Kenya – Somalie : opérations des shebabs
Alain RODIER
Le 15 juin 2014 vers 20 h 50, une vingtaine d'assaillants ont attaqué le village de Mpeketoni, regroupant 3 000 âmes, situé sur la côte kenyane à une centaine de kilomètres au sud de la frontière somalienne, et surtout à proximité de l'île touristique de Lamu. Arrivés dans trois véhicules, dont un minibus arborant la bannière des shebabs, ils s'en sont pris d'abord au commissariat de police, aux clients d'un café qui regardaient un match de la coupe du monde football[1], puis aux hôtels Breeze et Mama Monica. Ils ont fait sortir les clients – tous kenyans – des établissements et leur ont demandé de réciter la shahada[2], la profession de foi musulmane. Les hommes qui n'ont pas su le faire ont été assassinés en pleine rue devant femmes et enfants. A chaque exécution retentissaient les cris « Allahu akbar » (Dieu est grand). L'objectif était clairement de tuer du chrétien, les musulmans étant épargnés. La raison invoquée pour commettre cette tuerie qui a causé la mort de 48 personnes était « le gouvernement kenyan tue des gens en Somalie ». Les assaillants parlaient somali et communiquaient par radio, ce qui tend à prouver qu'il y avait plusieurs groupes distincts sur le terrain.
Si vingt combattants ont été dénombrés formellement, il pouvait donc y en avoir plus, certaines sources parlant de cinquante. D'ailleurs, parallèlement, les attaquants s'en sont pris aux bâtiments officiels et aux banques en les incendiant. La nuit suivante, le même commando s'attaquait au village voisin de Poromoko, en assassinant au moins quinze personnes et en enlevant une douzaine de femmes.
Dès le 16 juin, un premier communiqué des shebabs adressé à Al-Jazeera affirmait : « le raid de Mpeketoni a été mené en réponse à l'invasion et l'occupation de nos terres musulmanes par les forces militaires kenyanes et pour le massacre de musulmans innocents en Somalie ». Dans les jours qui ont suivi, le cheikh Abdulaziz Abou Moussab, le porte parole des shebabs, revendiquait par téléphone ces opérations en affirmant : « les membres du commando ont accompli leur devoir et sont rentrés tranquillement à leur base ». Il a ajouté que de nouvelles attaques auraient lieu, menaçant directement les touristes.

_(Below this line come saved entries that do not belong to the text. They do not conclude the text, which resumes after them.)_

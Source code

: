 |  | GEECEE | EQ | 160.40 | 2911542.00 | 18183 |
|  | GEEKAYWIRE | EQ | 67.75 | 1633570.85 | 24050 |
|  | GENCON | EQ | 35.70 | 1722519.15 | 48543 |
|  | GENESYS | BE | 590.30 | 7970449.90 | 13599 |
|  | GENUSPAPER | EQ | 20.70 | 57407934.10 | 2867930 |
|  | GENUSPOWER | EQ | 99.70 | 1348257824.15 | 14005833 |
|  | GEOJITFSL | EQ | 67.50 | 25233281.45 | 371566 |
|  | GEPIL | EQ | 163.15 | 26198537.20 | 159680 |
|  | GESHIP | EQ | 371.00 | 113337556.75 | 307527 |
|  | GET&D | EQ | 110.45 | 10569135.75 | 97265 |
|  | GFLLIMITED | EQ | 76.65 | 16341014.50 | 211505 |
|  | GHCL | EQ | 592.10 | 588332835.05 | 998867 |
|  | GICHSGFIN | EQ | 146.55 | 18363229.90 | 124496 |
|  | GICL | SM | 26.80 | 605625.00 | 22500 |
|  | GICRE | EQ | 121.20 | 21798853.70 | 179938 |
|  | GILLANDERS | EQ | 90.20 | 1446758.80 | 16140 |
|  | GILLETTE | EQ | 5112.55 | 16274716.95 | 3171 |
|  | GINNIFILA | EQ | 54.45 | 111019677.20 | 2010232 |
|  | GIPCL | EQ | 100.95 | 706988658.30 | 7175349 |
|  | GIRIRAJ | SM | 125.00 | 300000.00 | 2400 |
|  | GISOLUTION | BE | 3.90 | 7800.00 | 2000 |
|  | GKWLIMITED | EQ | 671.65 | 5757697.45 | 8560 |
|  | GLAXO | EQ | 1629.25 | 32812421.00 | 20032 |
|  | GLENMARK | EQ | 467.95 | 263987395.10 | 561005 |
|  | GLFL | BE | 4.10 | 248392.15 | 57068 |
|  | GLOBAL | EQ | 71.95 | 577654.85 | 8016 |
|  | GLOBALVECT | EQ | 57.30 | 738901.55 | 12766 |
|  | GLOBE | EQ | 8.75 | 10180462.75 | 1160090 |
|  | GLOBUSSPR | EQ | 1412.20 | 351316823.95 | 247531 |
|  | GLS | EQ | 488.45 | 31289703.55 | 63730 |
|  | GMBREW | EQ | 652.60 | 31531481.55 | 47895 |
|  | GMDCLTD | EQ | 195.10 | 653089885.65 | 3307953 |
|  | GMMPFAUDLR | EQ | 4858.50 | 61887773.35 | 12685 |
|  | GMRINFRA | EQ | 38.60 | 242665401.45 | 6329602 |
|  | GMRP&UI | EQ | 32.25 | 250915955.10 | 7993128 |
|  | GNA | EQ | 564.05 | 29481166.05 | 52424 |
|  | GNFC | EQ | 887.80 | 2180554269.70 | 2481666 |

Il leur est demandé d'éviter le Kenya devenu « zone de guerre ».
Fort curieusement, le président kenyan Uhuru Kenyatta déclarait lors d'une allocution télévisée solennelle que ces drames étaient à imputer à des « réseaux politiques locaux ». Il affirmait qu'il ne s'agissait pas d'une attaque des shebabs. Il est vrai que la région a connu des affrontements ethniques en 2013. Dans les années 1970, des populations chrétiennes kikuyu du centre-Kenya avaient été déplacées vers cette région, provoquant des troubles au sein des communautés locales, en particulier avec l'ethnie Oromo qui avait été dépossédée d'une partie de ses terres au profit des Kikuyu.

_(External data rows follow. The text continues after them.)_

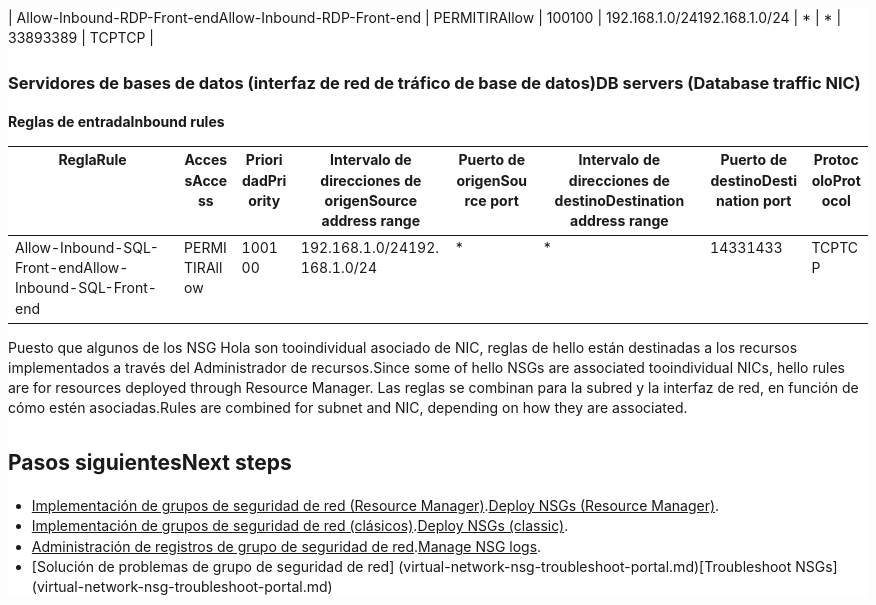 | <span data-ttu-id="6774d-492">Allow-Inbound-RDP-Front-end</span><span class="sxs-lookup"><span data-stu-id="6774d-492">Allow-Inbound-RDP-Front-end</span></span> | <span data-ttu-id="6774d-493">PERMITIR</span><span class="sxs-lookup"><span data-stu-id="6774d-493">Allow</span></span> | <span data-ttu-id="6774d-494">100</span><span class="sxs-lookup"><span data-stu-id="6774d-494">100</span></span> | <span data-ttu-id="6774d-495">192.168.1.0/24</span><span class="sxs-lookup"><span data-stu-id="6774d-495">192.168.1.0/24</span></span> | * | * | <span data-ttu-id="6774d-496">3389</span><span class="sxs-lookup"><span data-stu-id="6774d-496">3389</span></span> | <span data-ttu-id="6774d-497">TCP</span><span class="sxs-lookup"><span data-stu-id="6774d-497">TCP</span></span> |

### <a name="db-servers-database-traffic-nic"></a><span data-ttu-id="6774d-498">Servidores de bases de datos (interfaz de red de tráfico de base de datos)</span><span class="sxs-lookup"><span data-stu-id="6774d-498">DB servers (Database traffic NIC)</span></span>
<span data-ttu-id="6774d-499">**Reglas de entrada**</span><span class="sxs-lookup"><span data-stu-id="6774d-499">**Inbound rules**</span></span>

| <span data-ttu-id="6774d-500">Regla</span><span class="sxs-lookup"><span data-stu-id="6774d-500">Rule</span></span> | <span data-ttu-id="6774d-501">Access</span><span class="sxs-lookup"><span data-stu-id="6774d-501">Access</span></span> | <span data-ttu-id="6774d-502">Prioridad</span><span class="sxs-lookup"><span data-stu-id="6774d-502">Priority</span></span> | <span data-ttu-id="6774d-503">Intervalo de direcciones de origen</span><span class="sxs-lookup"><span data-stu-id="6774d-503">Source address range</span></span> | <span data-ttu-id="6774d-504">Puerto de origen</span><span class="sxs-lookup"><span data-stu-id="6774d-504">Source port</span></span> | <span data-ttu-id="6774d-505">Intervalo de direcciones de destino</span><span class="sxs-lookup"><span data-stu-id="6774d-505">Destination address range</span></span> | <span data-ttu-id="6774d-506">Puerto de destino</span><span class="sxs-lookup"><span data-stu-id="6774d-506">Destination port</span></span> | <span data-ttu-id="6774d-507">Protocolo</span><span class="sxs-lookup"><span data-stu-id="6774d-507">Protocol</span></span> |
| --- | --- | --- | --- | --- | --- | --- | --- |
| <span data-ttu-id="6774d-508">Allow-Inbound-SQL-Front-end</span><span class="sxs-lookup"><span data-stu-id="6774d-508">Allow-Inbound-SQL-Front-end</span></span> | <span data-ttu-id="6774d-509">PERMITIR</span><span class="sxs-lookup"><span data-stu-id="6774d-509">Allow</span></span> | <span data-ttu-id="6774d-510">100</span><span class="sxs-lookup"><span data-stu-id="6774d-510">100</span></span> | <span data-ttu-id="6774d-511">192.168.1.0/24</span><span class="sxs-lookup"><span data-stu-id="6774d-511">192.168.1.0/24</span></span> | * | * | <span data-ttu-id="6774d-512">1433</span><span class="sxs-lookup"><span data-stu-id="6774d-512">1433</span></span> | <span data-ttu-id="6774d-513">TCP</span><span class="sxs-lookup"><span data-stu-id="6774d-513">TCP</span></span> |

<span data-ttu-id="6774d-514">Puesto que algunos de los NSG Hola son tooindividual asociado de NIC, reglas de hello están destinadas a los recursos implementados a través del Administrador de recursos.</span><span class="sxs-lookup"><span data-stu-id="6774d-514">Since some of hello NSGs are associated tooindividual NICs, hello rules are for resources deployed through Resource Manager.</span></span> <span data-ttu-id="6774d-515">Las reglas se combinan para la subred y la interfaz de red, en función de cómo estén asociadas.</span><span class="sxs-lookup"><span data-stu-id="6774d-515">Rules are combined for subnet and NIC, depending on how they are associated.</span></span> 

## <a name="next-steps"></a><span data-ttu-id="6774d-516">Pasos siguientes</span><span class="sxs-lookup"><span data-stu-id="6774d-516">Next steps</span></span>
* <span data-ttu-id="6774d-517">[Implementación de grupos de seguridad de red (Resource Manager)](virtual-networks-create-nsg-arm-pportal.md).</span><span class="sxs-lookup"><span data-stu-id="6774d-517">[Deploy NSGs (Resource Manager)](virtual-networks-create-nsg-arm-pportal.md).</span></span>
* <span data-ttu-id="6774d-518">[Implementación de grupos de seguridad de red (clásicos)](virtual-networks-create-nsg-classic-ps.md).</span><span class="sxs-lookup"><span data-stu-id="6774d-518">[Deploy NSGs (classic)](virtual-networks-create-nsg-classic-ps.md).</span></span>
* <span data-ttu-id="6774d-519">[Administración de registros de grupo de seguridad de red](virtual-network-nsg-manage-log.md).</span><span class="sxs-lookup"><span data-stu-id="6774d-519">[Manage NSG logs](virtual-network-nsg-manage-log.md).</span></span>
* <span data-ttu-id="6774d-520">[Solución de problemas de grupo de seguridad de red] (virtual-network-nsg-troubleshoot-portal.md)</span><span class="sxs-lookup"><span data-stu-id="6774d-520">[Troubleshoot NSGs] (virtual-network-nsg-troubleshoot-portal.md)</span></span>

Il semble toutefois qu'il s'agisse là d'un déni de réalité destiné à masquer l'impuissance des autorités face aux actions terroristes menées par les shebabs, lesquelles sont en constante augmentation au Kenya. Celle qui a le plus marqué les esprits est l'attaque du centre commercial Westgate de Nairobi, en septembre 2013, qui a causé la mort d'au moins 67 personnes. Les forces de sécurité kenyanes avaient alors brillé par leur incompétence à gérer ce type de situation. Lors de l'attaque de Mpeketoni, le poste de police a appelé à l'aide dès 21 h 00 ; Il n'a obtenu une première réponse que quatre heures plus tard et, non seulement les forces n'ont pas été capable d'intercepter le commando, mais ce dernier a été en mesure de se livrer à une deuxième action le lendemain. Le président kenyan a souligné que les services de renseignement n'avaient pas été capables de prévenir ces actions terroristes. Des sanctions administratives contre différents responsables sont tombées, mais l'impuissance des forces de sécurité face aux shebabs laisse mal augurer de l'avenir. Les Britanniques, qui ne s'y trompent pas, ont rapatrié des centaines de touristes en mai, suite à une série d'attaques à la bombe survenue en avril. Ils ont fermé « temporairement » leur consulat de Mombasa ; le « temporaire » pouvant durer un « certain temps ». La majorité des pays occidentaux, dont la France, déconseillent à leurs concitoyens de se rendre actuellement au Kenya sauf pour des raisons impératives. En conséquence le tourisme, source de revenus importante pour le pays, est actuellement en chute libre.